:: Records supplied ::
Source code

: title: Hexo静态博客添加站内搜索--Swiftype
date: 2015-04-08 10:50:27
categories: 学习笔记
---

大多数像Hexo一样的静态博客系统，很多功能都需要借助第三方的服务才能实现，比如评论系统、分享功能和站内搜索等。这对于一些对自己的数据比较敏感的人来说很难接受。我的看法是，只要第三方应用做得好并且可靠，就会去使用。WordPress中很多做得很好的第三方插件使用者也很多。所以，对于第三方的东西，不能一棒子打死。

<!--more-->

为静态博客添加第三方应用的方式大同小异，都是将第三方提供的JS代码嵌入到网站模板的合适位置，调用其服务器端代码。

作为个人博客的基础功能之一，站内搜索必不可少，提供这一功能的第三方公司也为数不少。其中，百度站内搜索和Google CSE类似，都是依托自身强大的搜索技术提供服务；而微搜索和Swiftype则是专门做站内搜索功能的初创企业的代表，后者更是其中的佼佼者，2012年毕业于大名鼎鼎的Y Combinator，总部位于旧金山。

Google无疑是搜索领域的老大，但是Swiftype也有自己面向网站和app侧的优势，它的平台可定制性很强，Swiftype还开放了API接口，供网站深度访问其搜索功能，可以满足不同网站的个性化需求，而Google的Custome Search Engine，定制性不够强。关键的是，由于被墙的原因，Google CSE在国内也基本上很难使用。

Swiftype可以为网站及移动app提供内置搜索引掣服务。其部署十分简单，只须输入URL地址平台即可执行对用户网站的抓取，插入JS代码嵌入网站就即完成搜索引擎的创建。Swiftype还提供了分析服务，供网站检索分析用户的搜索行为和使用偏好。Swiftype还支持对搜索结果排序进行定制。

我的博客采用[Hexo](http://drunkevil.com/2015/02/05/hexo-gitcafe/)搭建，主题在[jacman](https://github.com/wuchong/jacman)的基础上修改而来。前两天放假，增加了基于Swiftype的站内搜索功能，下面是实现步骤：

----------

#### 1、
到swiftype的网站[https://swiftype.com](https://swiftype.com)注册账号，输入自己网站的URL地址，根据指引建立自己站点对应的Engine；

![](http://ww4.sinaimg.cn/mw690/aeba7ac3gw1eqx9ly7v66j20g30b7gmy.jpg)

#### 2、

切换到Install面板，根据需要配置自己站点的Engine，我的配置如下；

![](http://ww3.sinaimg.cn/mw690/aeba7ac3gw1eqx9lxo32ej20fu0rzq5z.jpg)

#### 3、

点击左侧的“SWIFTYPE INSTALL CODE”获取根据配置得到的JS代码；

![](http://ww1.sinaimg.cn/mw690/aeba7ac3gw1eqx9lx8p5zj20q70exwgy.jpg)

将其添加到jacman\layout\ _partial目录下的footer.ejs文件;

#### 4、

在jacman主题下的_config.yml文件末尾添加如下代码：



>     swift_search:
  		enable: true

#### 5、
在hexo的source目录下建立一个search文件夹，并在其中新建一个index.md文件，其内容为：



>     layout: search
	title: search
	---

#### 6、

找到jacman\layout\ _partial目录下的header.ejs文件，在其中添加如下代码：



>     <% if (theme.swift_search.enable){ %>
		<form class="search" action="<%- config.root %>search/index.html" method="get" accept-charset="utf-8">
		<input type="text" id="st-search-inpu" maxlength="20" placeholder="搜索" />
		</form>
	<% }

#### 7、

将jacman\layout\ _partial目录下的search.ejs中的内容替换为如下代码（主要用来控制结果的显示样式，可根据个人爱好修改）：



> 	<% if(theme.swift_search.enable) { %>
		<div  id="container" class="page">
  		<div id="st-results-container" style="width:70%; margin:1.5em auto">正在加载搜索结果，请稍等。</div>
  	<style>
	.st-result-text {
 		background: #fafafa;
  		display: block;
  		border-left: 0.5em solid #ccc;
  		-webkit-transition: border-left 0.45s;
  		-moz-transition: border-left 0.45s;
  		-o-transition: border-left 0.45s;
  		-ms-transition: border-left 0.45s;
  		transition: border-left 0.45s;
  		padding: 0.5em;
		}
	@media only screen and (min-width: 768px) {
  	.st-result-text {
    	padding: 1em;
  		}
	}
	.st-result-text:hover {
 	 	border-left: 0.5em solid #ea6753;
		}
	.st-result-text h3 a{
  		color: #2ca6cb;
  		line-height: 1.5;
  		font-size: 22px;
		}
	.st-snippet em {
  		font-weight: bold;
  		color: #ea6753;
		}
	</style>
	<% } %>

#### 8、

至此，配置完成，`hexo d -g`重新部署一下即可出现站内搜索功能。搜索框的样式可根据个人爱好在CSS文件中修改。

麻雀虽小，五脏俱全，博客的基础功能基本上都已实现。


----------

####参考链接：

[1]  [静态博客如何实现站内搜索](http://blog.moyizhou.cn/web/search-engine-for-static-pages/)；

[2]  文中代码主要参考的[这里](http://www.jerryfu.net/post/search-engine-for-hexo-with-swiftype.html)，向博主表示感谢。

:: About this task ::
In full and unchanged, repeat the data above.

:: Written solution ::
Source code

: title: Hexo静态博客添加站内搜索--Swiftype
date: 2015-04-08 10:50:27
categories: 学习笔记
---

大多数像Hexo一样的静态博客系统，很多功能都需要借助第三方的服务才能实现，比如评论系统、分享功能和站内搜索等。这对于一些对自己的数据比较敏感的人来说很难接受。我的看法是，只要第三方应用做得好并且可靠，就会去使用。WordPress中很多做得很好的第三方插件使用者也很多。所以，对于第三方的东西，不能一棒子打死。

<!--more-->

为静态博客添加第三方应用的方式大同小异，都是将第三方提供的JS代码嵌入到网站模板的合适位置，调用其服务器端代码。

作为个人博客的基础功能之一，站内搜索必不可少，提供这一功能的第三方公司也为数不少。其中，百度站内搜索和Google CSE类似，都是依托自身强大的搜索技术提供服务；而微搜索和Swiftype则是专门做站内搜索功能的初创企业的代表，后者更是其中的佼佼者，2012年毕业于大名鼎鼎的Y Combinator，总部位于旧金山。

Google无疑是搜索领域的老大，但是Swiftype也有自己面向网站和app侧的优势，它的平台可定制性很强，Swiftype还开放了API接口，供网站深度访问其搜索功能，可以满足不同网站的个性化需求，而Google的Custome Search Engine，定制性不够强。关键的是，由于被墙的原因，Google CSE在国内也基本上很难使用。

Swiftype可以为网站及移动app提供内置搜索引掣服务。其部署十分简单，只须输入URL地址平台即可执行对用户网站的抓取，插入JS代码嵌入网站就即完成搜索引擎的创建。Swiftype还提供了分析服务，供网站检索分析用户的搜索行为和使用偏好。Swiftype还支持对搜索结果排序进行定制。

我的博客采用[Hexo](http://drunkevil.com/2015/02/05/hexo-gitcafe/)搭建，主题在[jacman](https://github.com/wuchong/jacman)的基础上修改而来。前两天放假，增加了基于Swiftype的站内搜索功能，下面是实现步骤：

----------

#### 1、
到swiftype的网站[https://swiftype.com](https://swiftype.com)注册账号，输入自己网站的URL地址，根据指引建立自己站点对应的Engine；

![](http://ww4.sinaimg.cn/mw690/aeba7ac3gw1eqx9ly7v66j20g30b7gmy.jpg)

#### 2、

切换到Install面板，根据需要配置自己站点的Engine，我的配置如下；

![](http://ww3.sinaimg.cn/mw690/aeba7ac3gw1eqx9lxo32ej20fu0rzq5z.jpg)

#### 3、

点击左侧的“SWIFTYPE INSTALL CODE”获取根据配置得到的JS代码；

![](http://ww1.sinaimg.cn/mw690/aeba7ac3gw1eqx9lx8p5zj20q70exwgy.jpg)

将其添加到jacman\layout\ _partial目录下的footer.ejs文件;

#### 4、

在jacman主题下的_config.yml文件末尾添加如下代码：



>     swift_search:
  		enable: true

#### 5、
在hexo的source目录下建立一个search文件夹，并在其中新建一个index.md文件，其内容为：



>     layout: search
	title: search
	---

#### 6、

找到jacman\layout\ _partial目录下的header.ejs文件，在其中添加如下代码：



>     <% if (theme.swift_search.enable){ %>
		<form class="search" action="<%- config.root %>search/index.html" method="get" accept-charset="utf-8">
		<input type="text" id="st-search-inpu" maxlength="20" placeholder="搜索" />
		</form>
	<% }

#### 7、

将jacman\layout\ _partial目录下的search.ejs中的内容替换为如下代码（主要用来控制结果的显示样式，可根据个人爱好修改）：



> 	<% if(theme.swift_search.enable) { %>
		<div  id="container" class="page">
  		<div id="st-results-container" style="width:70%; margin:1.5em auto">正在加载搜索结果，请稍等。</div>
  	<style>
	.st-result-text {
 		background: #fafafa;
  		display: block;
  		border-left: 0.5em solid #ccc;
  		-webkit-transition: border-left 0.45s;
  		-moz-transition: border-left 0.45s;
  		-o-transition: border-left 0.45s;
  		-ms-transition: border-left 0.45s;
  		transition: border-left 0.45s;
  		padding: 0.5em;
		}
	@media only screen and (min-width: 768px) {
  	.st-result-text {
    	padding: 1em;
  		}
	}
	.st-result-text:hover {
 	 	border-left: 0.5em solid #ea6753;
		}
	.st-result-text h3 a{
  		color: #2ca6cb;
  		line-height: 1.5;
  		font-size: 22px;
		}
	.st-snippet em {
  		font-weight: bold;
  		color: #ea6753;
		}
	</style>
	<% } %>

#### 8、

至此，配置完成，`hexo d -g`重新部署一下即可出现站内搜索功能。搜索框的样式可根据个人爱好在CSS文件中修改。

麻雀虽小，五脏俱全，博客的基础功能基本上都已实现。


----------

####参考链接：

[1]  [静态博客如何实现站内搜索](http://blog.moyizhou.cn/web/search-engine-for-static-pages/)；

[2]  文中代码主要参考的[这里](http://www.jerryfu.net/post/search-engine-for-hexo-with-swiftype.html)，向博主表示感谢。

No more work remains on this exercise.